Japan Pushes for More Active Military Alliance With U.S.
Separated only by a thin strip of ocean from an expansionist China, Japanese officials are pushing to regain the right to fight alongside international allies in the event of a conflict in the Asia-Pacific region.
Since the end of World War II, Japan’s constitution has prohibited the use of military force to wage war against other nations. The role of its armed forces is strictly limited to self-defense in the event an unprovoked attack.
As tensions with China escalate, an effort to amend Japan’s constitution to allow for foreign military cooperation is gaining momentum, officials said.
Shinichi Kitaoka, acting chairman of the Advisory Panel on Reconstruction of the Legal Basis for Security, said June 16: “We have to change the system … whenever there is a crisis we should be active.".

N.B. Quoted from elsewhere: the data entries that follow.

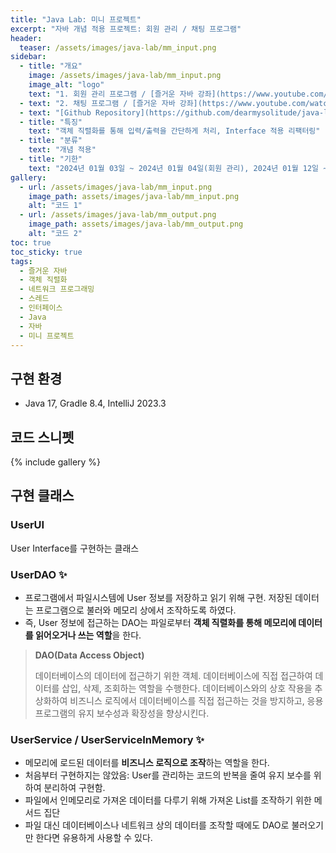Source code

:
 ```yaml
---
title: "Java Lab: 미니 프로젝트"
excerpt: "자바 개념 적용 프로젝트: 회원 관리 / 채팅 프로그램"
header:
  teaser: /assets/images/java-lab/mm_input.png
sidebar:
  - title: "개요"
    image: /assets/images/java-lab/mm_input.png
    image_alt: "logo"
    text: "1. 회원 관리 프로그램 / [즐거운 자바 강좌](https://www.youtube.com/watch?v=HEsAMjd8zpo) "
  - text: "2. 채팅 프로그램 / [즐거운 자바 강좌](https://www.youtube.com/watch?v=_23srXUbhz0&t=81s)" 
  - text: "[Github Repository](https://github.com/dearmysolitude/java-lab)" 
  - title: "특징"
    text: "객체 직렬화를 통해 입력/출력을 간단하게 처리, Interface 적용 리팩터링"
  - title: "분류"
    text: "개념 적용"
  - title: "기한"
    text: "2024년 01월 03일 ~ 2024년 01월 04일(회원 관리), 2024년 01월 12일 ~ 2024년 01월 13일(채팅)"
gallery:
  - url: /assets/images/java-lab/mm_input.png
    image_path: assets/images/java-lab/mm_input.png
    alt: "코드 1"
  - url: /assets/images/java-lab/mm_output.png
    image_path: assets/images/java-lab/mm_output.png
    alt: "코드 2"
toc: true
toc_sticky: true
tags:
  - 즐거운 자바
  - 객체 직렬화
  - 네트워크 프로그래밍
  - 스레드
  - 인터페이스
  - Java
  - 자바
  - 미니 프로젝트
---
```


## 구현 환경

- Java 17, Gradle 8.4, IntelliJ 2023.3

## 코드 스니펫

{% include gallery %}

## 구현 클래스

### UserUI

User Interface를 구현하는 클래스

### UserDAO ✨

- 프로그램에서 파일시스템에 User 정보를 저장하고 읽기 위해 구현. 저장된 데이터는 프로그램으로 불러와 메모리 상에서 조작하도록 하였다.
- 즉, User 정보에 접근하는 DAO는 파일로부터 **객체 직렬화를 통해 메모리에 데이터를 읽어오거나 쓰는 역할**을 한다.

> **DAO(Data Access Object)**
>
> 데이터베이스의 데이터에 접근하기 위한 객체. 데이터베이스에 직접 접근하여 데이터를 삽입, 삭제, 조회하는 역할을 수행한다. 데이터베이스와의 상호 작용을 추상화하여 비즈니스 로직에서 데이터베이스를 직접 접근하는 것을 방지하고, 응용 프로그램의 유지 보수성과 확장성을 향상시킨다.

### UserService / UserServiceInMemory ✨

- 메모리에 로드된 데이터를 **비즈니스 로직으로 조작**하는 역할을 한다.
- 처음부터 구현하지는 않았음: User를 관리하는 코드의 반복을 줄여 유지 보수를 위하여 분리하여 구현함.
- 파일에서 인메모리로 가져온 데이터를 다루기 위해 가져온 List<User>를 조작하기 위한 메서드 집단
- 파일 대신 데이터베이스나 네트워크 상의 데이터를 조작할 때에도 DAO로 불러오기만 한다면 유용하게 사용할 수 있다.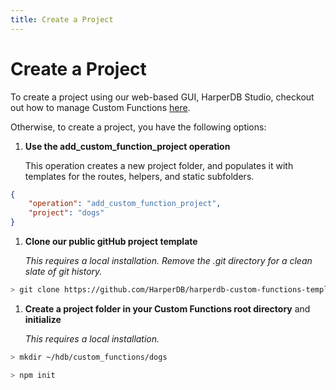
 ```yaml
---
title: Create a Project
---
```


# Create a Project

To create a project using our web-based GUI, HarperDB Studio, checkout out how to manage Custom Functions [here](../harperdb-studio/manage-functions).

Otherwise, to create a project, you have the following options:

1. **Use the add_custom_function_project operation**

   This operation creates a new project folder, and populates it with templates for the routes, helpers, and static subfolders.

```json
{
	"operation": "add_custom_function_project",
	"project": "dogs"
}
```

1. **Clone our public gitHub project template**

   _This requires a local installation. Remove the .git directory for a clean slate of git history._

```bash
> git clone https://github.com/HarperDB/harperdb-custom-functions-template.git ~/hdb/custom_functions/dogs
```

1. **Create a project folder in your Custom Functions root directory** and **initialize**

   _This requires a local installation._

```bash
> mkdir ~/hdb/custom_functions/dogs
```

```bash
> npm init
```

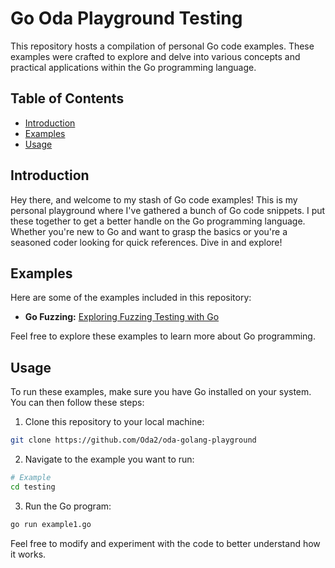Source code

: # Go Oda Playground Testing

This repository hosts a compilation of personal Go code examples. These examples were crafted to explore and delve into various concepts and practical applications within the Go programming language.

## Table of Contents

- [Introduction](#introduction)
- [Examples](#examples)
- [Usage](#usage)

## Introduction

Hey there, and welcome to my stash of Go code examples! This is my personal playground where I've gathered a bunch of Go code snippets. I put these together to get a better handle on the Go programming language. Whether you're new to Go and want to grasp the basics or you're a seasoned coder looking for quick references. Dive in and explore!

## Examples

Here are some of the examples included in this repository:

- **Go Fuzzing:** [Exploring Fuzzing Testing with Go](./testing/main.go)

Feel free to explore these examples to learn more about Go programming.

## Usage

To run these examples, make sure you have Go installed on your system. You can then follow these steps:

1. Clone this repository to your local machine:

```bash
git clone https://github.com/Oda2/oda-golang-playground
```

2. Navigate to the example you want to run:

```bash
# Example
cd testing
```

3. Run the Go program:

```bash
go run example1.go
```

Feel free to modify and experiment with the code to better understand how it works.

Kitaoka submitted a report to Japan’s Prime Minister Shinzo Abe that recommended changes in defense policy. He said the right of collective self-defense should be included in the constitutional interpretation of using military force to the minimum extent necessary.
Discussion and approval by the Prime Minister and the Cabinet is essential. “The goal is for enactment by the government … but it takes time,” Kitaoka said.
The Japan Times reported that Abe is in favor of collective self-defense and his administration has already presented a statement to the Cabinet. But revising the Japanese constitution is difficult because the proposal requires a 2/3 majority in both houses and a national referendum.
Although approval of such amendments typically takes months, momentum is ramping up in this case. Sheila Smith, senior fellow for Japan studies at the Council on Foreign Relations said, “Some things are actually moving rapidly … many people in Japan feel that the time has come for changes that are long overdue.”
If collective self-defense is allowed, Kitaoka noted that Japan should only take action when a foreign country of close relations is under attack, or if such a situation has the potential to significantly affect the nation’s security. He also said Japan would need the consent of other countries in order for action to be taken.
“Unless we are invited, we will not join to help any country,” Kitaoka said.
Rising tension with China and North Korea concerns Kitaoka. He worries about the increased developments in North Korean missile capability and that the Chinese military budget has quadrupled in the last decade. China has also begun to rely on its civilian maritime law enforcement agencies in order to expand its influence in the South China Sea and other disputed territories.